#### [What to work on]
Filter the entries that follow, copying every line in which the word "contribuir" appears.

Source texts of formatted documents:
━━━━━━━━

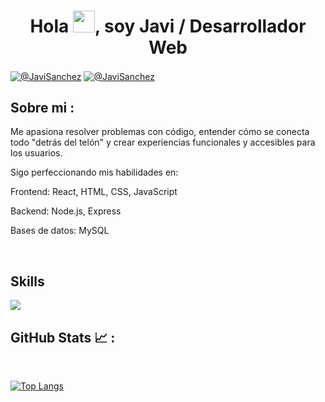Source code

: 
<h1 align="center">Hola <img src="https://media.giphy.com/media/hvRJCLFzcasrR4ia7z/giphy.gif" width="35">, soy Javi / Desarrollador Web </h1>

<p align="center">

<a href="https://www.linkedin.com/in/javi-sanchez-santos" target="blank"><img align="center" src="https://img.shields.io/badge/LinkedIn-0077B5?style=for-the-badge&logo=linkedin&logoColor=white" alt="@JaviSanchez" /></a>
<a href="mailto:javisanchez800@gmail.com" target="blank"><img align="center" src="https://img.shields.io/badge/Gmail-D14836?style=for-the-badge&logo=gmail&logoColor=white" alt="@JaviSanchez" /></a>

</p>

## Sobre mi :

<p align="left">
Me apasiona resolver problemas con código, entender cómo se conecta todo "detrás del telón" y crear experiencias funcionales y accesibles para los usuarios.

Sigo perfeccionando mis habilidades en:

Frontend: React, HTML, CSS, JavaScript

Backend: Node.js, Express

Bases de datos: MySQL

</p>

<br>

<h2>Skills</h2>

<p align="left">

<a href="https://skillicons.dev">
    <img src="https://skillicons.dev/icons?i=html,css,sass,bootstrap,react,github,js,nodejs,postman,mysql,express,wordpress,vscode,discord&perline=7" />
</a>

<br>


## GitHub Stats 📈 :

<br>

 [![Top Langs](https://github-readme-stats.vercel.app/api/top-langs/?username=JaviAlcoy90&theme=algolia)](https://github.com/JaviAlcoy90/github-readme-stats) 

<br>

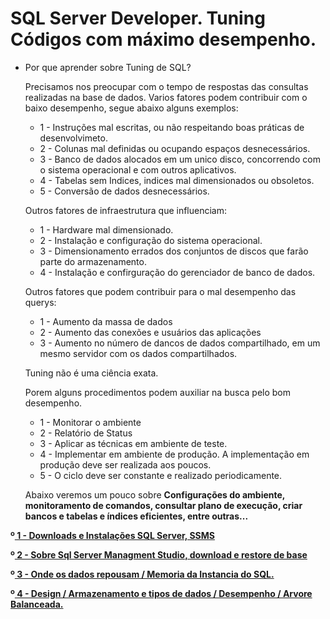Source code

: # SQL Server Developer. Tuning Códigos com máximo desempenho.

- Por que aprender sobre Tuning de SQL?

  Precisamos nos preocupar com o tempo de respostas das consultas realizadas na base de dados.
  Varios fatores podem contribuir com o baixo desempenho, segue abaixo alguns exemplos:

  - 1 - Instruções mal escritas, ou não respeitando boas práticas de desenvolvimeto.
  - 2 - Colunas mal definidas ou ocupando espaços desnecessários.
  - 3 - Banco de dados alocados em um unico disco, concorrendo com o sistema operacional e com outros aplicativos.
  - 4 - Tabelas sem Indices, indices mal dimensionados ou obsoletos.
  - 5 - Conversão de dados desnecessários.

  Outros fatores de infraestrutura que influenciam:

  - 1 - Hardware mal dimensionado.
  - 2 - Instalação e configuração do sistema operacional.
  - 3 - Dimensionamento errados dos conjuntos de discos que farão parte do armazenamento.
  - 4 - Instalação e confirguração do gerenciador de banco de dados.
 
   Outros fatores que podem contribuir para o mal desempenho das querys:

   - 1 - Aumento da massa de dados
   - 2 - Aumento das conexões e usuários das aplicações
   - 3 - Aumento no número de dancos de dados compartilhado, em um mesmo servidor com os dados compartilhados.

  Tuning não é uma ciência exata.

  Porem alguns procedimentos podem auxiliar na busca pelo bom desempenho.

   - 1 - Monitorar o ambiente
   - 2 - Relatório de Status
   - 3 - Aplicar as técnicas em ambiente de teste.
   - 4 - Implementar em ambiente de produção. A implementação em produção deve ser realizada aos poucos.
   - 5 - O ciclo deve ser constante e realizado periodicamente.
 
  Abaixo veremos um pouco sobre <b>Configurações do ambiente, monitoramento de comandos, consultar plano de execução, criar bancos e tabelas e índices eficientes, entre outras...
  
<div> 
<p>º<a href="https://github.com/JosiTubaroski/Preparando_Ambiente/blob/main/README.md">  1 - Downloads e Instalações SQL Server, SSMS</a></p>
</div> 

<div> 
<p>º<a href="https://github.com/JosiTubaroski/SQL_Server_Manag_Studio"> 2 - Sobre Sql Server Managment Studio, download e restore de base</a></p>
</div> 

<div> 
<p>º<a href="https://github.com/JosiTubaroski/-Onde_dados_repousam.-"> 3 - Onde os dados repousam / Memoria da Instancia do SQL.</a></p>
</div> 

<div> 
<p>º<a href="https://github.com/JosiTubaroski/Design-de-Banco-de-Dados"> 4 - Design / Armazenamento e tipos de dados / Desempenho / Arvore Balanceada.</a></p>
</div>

━━━━━━━━

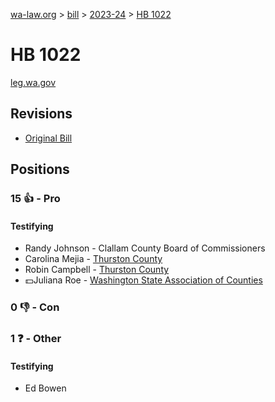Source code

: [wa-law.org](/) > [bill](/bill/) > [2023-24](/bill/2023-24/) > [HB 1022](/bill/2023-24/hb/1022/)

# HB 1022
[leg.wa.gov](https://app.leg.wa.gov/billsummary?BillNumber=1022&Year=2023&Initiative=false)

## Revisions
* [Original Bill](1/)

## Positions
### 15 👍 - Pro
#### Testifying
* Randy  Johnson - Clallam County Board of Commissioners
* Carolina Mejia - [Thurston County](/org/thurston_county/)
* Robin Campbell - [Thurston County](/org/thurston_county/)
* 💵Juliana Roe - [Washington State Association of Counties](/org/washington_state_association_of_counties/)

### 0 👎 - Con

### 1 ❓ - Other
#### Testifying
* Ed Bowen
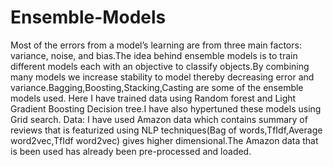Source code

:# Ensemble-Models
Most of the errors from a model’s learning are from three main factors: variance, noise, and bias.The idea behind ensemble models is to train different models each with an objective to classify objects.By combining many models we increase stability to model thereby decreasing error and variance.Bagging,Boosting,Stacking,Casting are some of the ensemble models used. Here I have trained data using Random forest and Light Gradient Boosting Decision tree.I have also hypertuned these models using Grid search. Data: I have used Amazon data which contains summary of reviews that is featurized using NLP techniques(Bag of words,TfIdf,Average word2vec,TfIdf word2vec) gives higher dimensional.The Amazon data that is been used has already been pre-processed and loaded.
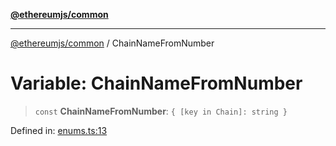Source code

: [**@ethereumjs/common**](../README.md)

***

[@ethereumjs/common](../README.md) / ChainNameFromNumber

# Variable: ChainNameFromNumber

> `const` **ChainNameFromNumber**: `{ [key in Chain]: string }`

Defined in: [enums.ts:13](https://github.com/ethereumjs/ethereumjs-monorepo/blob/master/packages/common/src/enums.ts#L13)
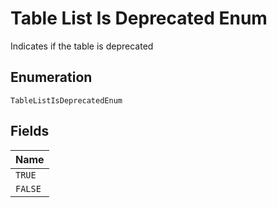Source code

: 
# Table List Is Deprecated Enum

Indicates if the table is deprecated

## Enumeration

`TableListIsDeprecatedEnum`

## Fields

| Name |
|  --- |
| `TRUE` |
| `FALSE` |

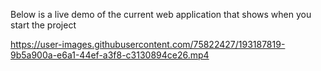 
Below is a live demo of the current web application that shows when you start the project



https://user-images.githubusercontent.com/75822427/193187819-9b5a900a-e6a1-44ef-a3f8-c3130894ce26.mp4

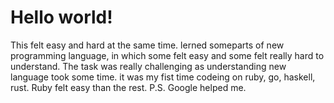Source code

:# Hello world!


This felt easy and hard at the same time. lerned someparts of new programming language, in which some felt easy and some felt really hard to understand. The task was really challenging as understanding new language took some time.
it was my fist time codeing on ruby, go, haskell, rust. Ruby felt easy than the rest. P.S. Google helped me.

━━━━━━━━

#### [Expected answer]
  Varios fatores podem contribuir com o baixo desempenho, segue abaixo alguns exemplos:
   Outros fatores que podem contribuir para o mal desempenho das querys:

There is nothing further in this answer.